━━━━━ The data ━━━━━

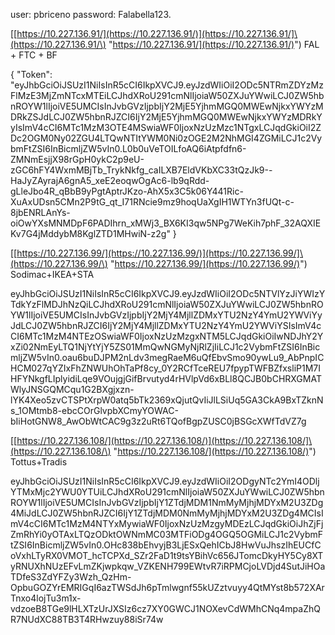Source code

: user: pbriceno
password: Falabella123.

[[https://10.227.136.91/](https://10.227.136.91/)](https://10.227.136.91/]\(https://10.227.136.91/\) "https://10.227.136.91/](https://10.227.136.91/)") FAL + FTC + BF

{
  "Token": "eyJhbGciOiJSUzI1NiIsInR5cCI6IkpXVCJ9.eyJzdWIiOiI2ODc5NTRmZDYzMzFlMzE3MjZmNTcxMTEiLCJhdXRoU291cmNlIjoiaW50ZXJuYWwiLCJ0ZW5hbnROYW1lIjoiVE5UMCIsInJvbGVzIjpbIjY2MjE5YjhmMGQ0MWEwNjkxYWYzMDRkZSJdLCJ0ZW5hbnRJZCI6IjY2MjE5YjhmMGQ0MWEwNjkxYWYzMDRkYyIsImV4cCI6MTc1MzM3OTE4MSwiaWF0IjoxNzUzMzc1NTgxLCJqdGkiOiI2ZDc2OGM0Ny02ZGU4LTQwNTItYWM0Ni0zOGE2M2NhMGI4ZGMiLCJ1c2VybmFtZSI6InBicmljZW5vIn0.L0b0uVeTOILfoAQ6iAtpfdfn6-ZMNmEsjjX98rGpH0ykC2p9eU-zGC6hFY4WxmMBjTb_TrykNkfg_caILXB7EldVKbXC33tQzJk9--HaJyZAyrajA6gnA5_xeE2eoqwOgAc6-lb9qRdd-gLleJbo4R_qBbB9yPgtAptrJKzo-AhX5x3C5k06Y441Ric-XuAxUDsn5CMn2P9tG_qt_I71RNcie9mz9hoqUaXgIH1WTYn3fUQt-c-8jbENRLAnYs-oiOwYXsMNMDpF6PADIhrn_xMWj3_BX6KI3qw5NPg7WeKih7phF_32AQXIEKv7G4jMddybM8KglZTD1MHwiN-z2g"
}

[[https://10.227.136.99/](https://10.227.136.99/)](https://10.227.136.99/]\(https://10.227.136.99/\) "https://10.227.136.99/](https://10.227.136.99/)") Sodimac+IKEA+STA

eyJhbGciOiJSUzI1NiIsInR5cCI6IkpXVCJ9.eyJzdWIiOiI2ODc5NTVlYzJiYWIzYTdkYzFlMDJhNzQiLCJhdXRoU291cmNlIjoiaW50ZXJuYWwiLCJ0ZW5hbnROYW1lIjoiVE5UMCIsInJvbGVzIjpbIjY2MjY4MjllZDMxYTU2NzY4YmU2YWViYyJdLCJ0ZW5hbnRJZCI6IjY2MjY4MjllZDMxYTU2NzY4YmU2YWViYSIsImV4cCI6MTc1MzM4NTEzOSwiaWF0IjoxNzUzMzgxNTM5LCJqdGkiOiIwNDJhY2YxZi02NmEyLTQ1NjYtYjY5ZS01MmQwNGMyNjRlZjIiLCJ1c2VybmFtZSI6InBicmljZW5vIn0.oau6buDJPM2nLdv3megRaeM6uQfEbvSmo90ywLu9_AbPnpICHCM027qYZIxFhZNWUhOhTaPf8cy_0Y2RCfTceREU7fpypTWFBZfxsliP1M7IHFYNkgfLIplyidiLqe9VOujgjGifBrvutyd4rHVlpVd6xBLl8QCJB0bCHRXGMATWlyJNSGQMCqu1G2BXgjxzn-lYK4Xeo5zvCTSPtXrpW0atq5bTk2369xQjutQvIiJlLSiUq5GA3CkA9BxTZknNs_1OMtmb8-ebcCOrGlvpbXCmyYOWAC-bIiHotGNW8_AwObWtCAC9g3z2uRt6TQofBgpZUSC0jBSGcXWfTdVZ7g

[[https://10.227.136.108/](https://10.227.136.108/)](https://10.227.136.108/]\(https://10.227.136.108/\) "https://10.227.136.108/](https://10.227.136.108/)") Tottus+Tradis


eyJhbGciOiJSUzI1NiIsInR5cCI6IkpXVCJ9.eyJzdWIiOiI2ODgyNTc2YmI4ODljYTMxMjc2YWU0YTUiLCJhdXRoU291cmNlIjoiaW50ZXJuYWwiLCJ0ZW5hbnROYW1lIjoiVE5UMCIsInJvbGVzIjpbIjY1ZTdjMDM1NmMyMjhjMDYxM2U3ZDg4MiJdLCJ0ZW5hbnRJZCI6IjY1ZTdjMDM0NmMyMjhjMDYxM2U3ZDg4MCIsImV4cCI6MTc1MzM4NTYxMywiaWF0IjoxNzUzMzgyMDEzLCJqdGkiOiJhZjFjZmRhYi0yOTAxLTQzODktOWNmMC03MTFiODg4OGQ5OGMiLCJ1c2VybmFtZSI6InBicmljZW5vIn0.OHc838bEhvyjB3LjESxQehICbJ8HwVuJhszIhEUCfCoVxhLTyRX0VMOT_hcTCPXd_SZr2FaD1t9tsYBihVc656JTomcDkyHY5Cy8XTyRNUXhNUzEFvLmZKjwpkqw_VZKENH799EWtvR7iRPMCjoLVDjd4SutJiHOaTDfeS3ZdYFZy3Wzh_QzHm-OpbuGOZYrEMRIGqI6azTWSdJh6pTmlwgnf55kUZztvuyy4QtMYst8b572XArTnxo4lojTu3m1x-vdzoeB8TGe9lHLXTzUrJXSIz6cz7XY0GWCJ1NOXevCdWMhCNq4mpaZhQR7NUdXC88TB3T4RHwzuy88iSr74w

━━━━━

## Exercise requirements
The copy you write out must match the entries word for word, minus their pictures.

## Reply to the exercise
Source code

: user: pbriceno
password: Falabella123.

[[https://10.227.136.91/](https://10.227.136.91/)](https://10.227.136.91/]\(https://10.227.136.91/\) "https://10.227.136.91/](https://10.227.136.91/)") FAL + FTC + BF

{
  "Token": "eyJhbGciOiJSUzI1NiIsInR5cCI6IkpXVCJ9.eyJzdWIiOiI2ODc5NTRmZDYzMzFlMzE3MjZmNTcxMTEiLCJhdXRoU291cmNlIjoiaW50ZXJuYWwiLCJ0ZW5hbnROYW1lIjoiVE5UMCIsInJvbGVzIjpbIjY2MjE5YjhmMGQ0MWEwNjkxYWYzMDRkZSJdLCJ0ZW5hbnRJZCI6IjY2MjE5YjhmMGQ0MWEwNjkxYWYzMDRkYyIsImV4cCI6MTc1MzM3OTE4MSwiaWF0IjoxNzUzMzc1NTgxLCJqdGkiOiI2ZDc2OGM0Ny02ZGU4LTQwNTItYWM0Ni0zOGE2M2NhMGI4ZGMiLCJ1c2VybmFtZSI6InBicmljZW5vIn0.L0b0uVeTOILfoAQ6iAtpfdfn6-ZMNmEsjjX98rGpH0ykC2p9eU-zGC6hFY4WxmMBjTb_TrykNkfg_caILXB7EldVKbXC33tQzJk9--HaJyZAyrajA6gnA5_xeE2eoqwOgAc6-lb9qRdd-gLleJbo4R_qBbB9yPgtAptrJKzo-AhX5x3C5k06Y441Ric-XuAxUDsn5CMn2P9tG_qt_I71RNcie9mz9hoqUaXgIH1WTYn3fUQt-c-8jbENRLAnYs-oiOwYXsMNMDpF6PADIhrn_xMWj3_BX6KI3qw5NPg7WeKih7phF_32AQXIEKv7G4jMddybM8KglZTD1MHwiN-z2g"
}

[[https://10.227.136.99/](https://10.227.136.99/)](https://10.227.136.99/]\(https://10.227.136.99/\) "https://10.227.136.99/](https://10.227.136.99/)") Sodimac+IKEA+STA

eyJhbGciOiJSUzI1NiIsInR5cCI6IkpXVCJ9.eyJzdWIiOiI2ODc5NTVlYzJiYWIzYTdkYzFlMDJhNzQiLCJhdXRoU291cmNlIjoiaW50ZXJuYWwiLCJ0ZW5hbnROYW1lIjoiVE5UMCIsInJvbGVzIjpbIjY2MjY4MjllZDMxYTU2NzY4YmU2YWViYyJdLCJ0ZW5hbnRJZCI6IjY2MjY4MjllZDMxYTU2NzY4YmU2YWViYSIsImV4cCI6MTc1MzM4NTEzOSwiaWF0IjoxNzUzMzgxNTM5LCJqdGkiOiIwNDJhY2YxZi02NmEyLTQ1NjYtYjY5ZS01MmQwNGMyNjRlZjIiLCJ1c2VybmFtZSI6InBicmljZW5vIn0.oau6buDJPM2nLdv3megRaeM6uQfEbvSmo90ywLu9_AbPnpICHCM027qYZIxFhZNWUhOhTaPf8cy_0Y2RCfTceREU7fpypTWFBZfxsliP1M7IHFYNkgfLIplyidiLqe9VOujgjGifBrvutyd4rHVlpVd6xBLl8QCJB0bCHRXGMATWlyJNSGQMCqu1G2BXgjxzn-lYK4Xeo5zvCTSPtXrpW0atq5bTk2369xQjutQvIiJlLSiUq5GA3CkA9BxTZknNs_1OMtmb8-ebcCOrGlvpbXCmyYOWAC-bIiHotGNW8_AwObWtCAC9g3z2uRt6TQofBgpZUSC0jBSGcXWfTdVZ7g

[[https://10.227.136.108/](https://10.227.136.108/)](https://10.227.136.108/]\(https://10.227.136.108/\) "https://10.227.136.108/](https://10.227.136.108/)") Tottus+Tradis


eyJhbGciOiJSUzI1NiIsInR5cCI6IkpXVCJ9.eyJzdWIiOiI2ODgyNTc2YmI4ODljYTMxMjc2YWU0YTUiLCJhdXRoU291cmNlIjoiaW50ZXJuYWwiLCJ0ZW5hbnROYW1lIjoiVE5UMCIsInJvbGVzIjpbIjY1ZTdjMDM1NmMyMjhjMDYxM2U3ZDg4MiJdLCJ0ZW5hbnRJZCI6IjY1ZTdjMDM0NmMyMjhjMDYxM2U3ZDg4MCIsImV4cCI6MTc1MzM4NTYxMywiaWF0IjoxNzUzMzgyMDEzLCJqdGkiOiJhZjFjZmRhYi0yOTAxLTQzODktOWNmMC03MTFiODg4OGQ5OGMiLCJ1c2VybmFtZSI6InBicmljZW5vIn0.OHc838bEhvyjB3LjESxQehICbJ8HwVuJhszIhEUCfCoVxhLTyRX0VMOT_hcTCPXd_SZr2FaD1t9tsYBihVc656JTomcDkyHY5Cy8XTyRNUXhNUzEFvLmZKjwpkqw_VZKENH799EWtvR7iRPMCjoLVDjd4SutJiHOaTDfeS3ZdYFZy3Wzh_QzHm-OpbuGOZYrEMRIGqI6azTWSdJh6pTmlwgnf55kUZztvuyy4QtMYst8b572XArTnxo4lojTu3m1x-vdzoeB8TGe9lHLXTzUrJXSIz6cz7XY0GWCJ1NOXevCdWMhCNq4mpaZhQR7NUdXC88TB3T4RHwzuy88iSr74w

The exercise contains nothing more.